這 篇文章基本上是已故英國小說家 Kingsley Amis最近有人幫他出版的一本書(由已絕版的三本書結合而成)"Everyday Drinking" 的書評。這本書告訴讀者如何喝酒喝得很有品味,同時也告訴讀者如何解決宿醉(hangover)的問題。有趣的是,Amis把宿醉分成 physical hangover(身體的宿醉)和 metaphysical hangover(形而上的宿醉)。其中以解決形而上的宿醉最有趣。Amis建議去讀米爾頓的《失樂園》、索忍尼辛的小說等等。什麼是形而上的宿醉?大家 可以從文章裡找到答案。

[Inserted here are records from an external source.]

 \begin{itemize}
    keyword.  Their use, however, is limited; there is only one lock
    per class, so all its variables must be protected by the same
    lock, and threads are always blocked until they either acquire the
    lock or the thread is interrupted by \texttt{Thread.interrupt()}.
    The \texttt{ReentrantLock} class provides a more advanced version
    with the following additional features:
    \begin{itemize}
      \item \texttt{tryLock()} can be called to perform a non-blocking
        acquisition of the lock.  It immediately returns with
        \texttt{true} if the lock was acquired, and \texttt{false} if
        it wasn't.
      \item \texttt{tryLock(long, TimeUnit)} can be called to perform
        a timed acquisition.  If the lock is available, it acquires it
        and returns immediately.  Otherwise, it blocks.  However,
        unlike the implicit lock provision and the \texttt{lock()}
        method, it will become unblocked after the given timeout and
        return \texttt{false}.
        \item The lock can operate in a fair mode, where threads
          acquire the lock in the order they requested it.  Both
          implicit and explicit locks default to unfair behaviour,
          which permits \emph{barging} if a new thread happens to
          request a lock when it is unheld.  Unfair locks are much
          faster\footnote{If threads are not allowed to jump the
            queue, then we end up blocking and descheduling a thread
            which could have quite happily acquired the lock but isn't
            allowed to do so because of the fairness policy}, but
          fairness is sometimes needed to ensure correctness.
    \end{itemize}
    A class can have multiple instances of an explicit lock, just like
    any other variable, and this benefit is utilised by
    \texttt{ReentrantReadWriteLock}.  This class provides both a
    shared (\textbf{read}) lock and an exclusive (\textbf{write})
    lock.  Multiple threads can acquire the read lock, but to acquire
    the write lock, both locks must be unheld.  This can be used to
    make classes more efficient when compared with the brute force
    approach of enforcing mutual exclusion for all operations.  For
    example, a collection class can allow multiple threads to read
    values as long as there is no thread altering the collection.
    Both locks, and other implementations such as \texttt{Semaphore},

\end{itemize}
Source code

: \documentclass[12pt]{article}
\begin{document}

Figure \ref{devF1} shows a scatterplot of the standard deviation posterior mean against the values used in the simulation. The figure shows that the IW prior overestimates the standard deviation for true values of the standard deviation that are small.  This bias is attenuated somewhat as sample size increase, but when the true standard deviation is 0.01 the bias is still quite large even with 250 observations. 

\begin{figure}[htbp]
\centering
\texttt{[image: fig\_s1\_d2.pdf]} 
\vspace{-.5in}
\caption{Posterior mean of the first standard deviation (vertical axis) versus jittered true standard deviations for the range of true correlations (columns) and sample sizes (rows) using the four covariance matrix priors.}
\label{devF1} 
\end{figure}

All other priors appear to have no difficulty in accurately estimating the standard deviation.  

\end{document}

大家要注意的是,metaphysical 這個形容詞雖然是 meta + physical,它的名詞是 metaphysics。但 physical 這個字可以表示身體的,也可以表示自然法則,所以自然科學或物理科學是 physical science。所以,metaphysical hangover大家就可以從這兩方面去聯想,英文常有這種雙關的含意,很難用中文去傳達,體會就好,不必去追究確切的意思。
另外標題上的 michievous有頑皮和惡意兩種意思,這兩種行為好像只有一線之隔,很有意思。大家可以看看作者的用意是前者還是後者?還是兩者都有?"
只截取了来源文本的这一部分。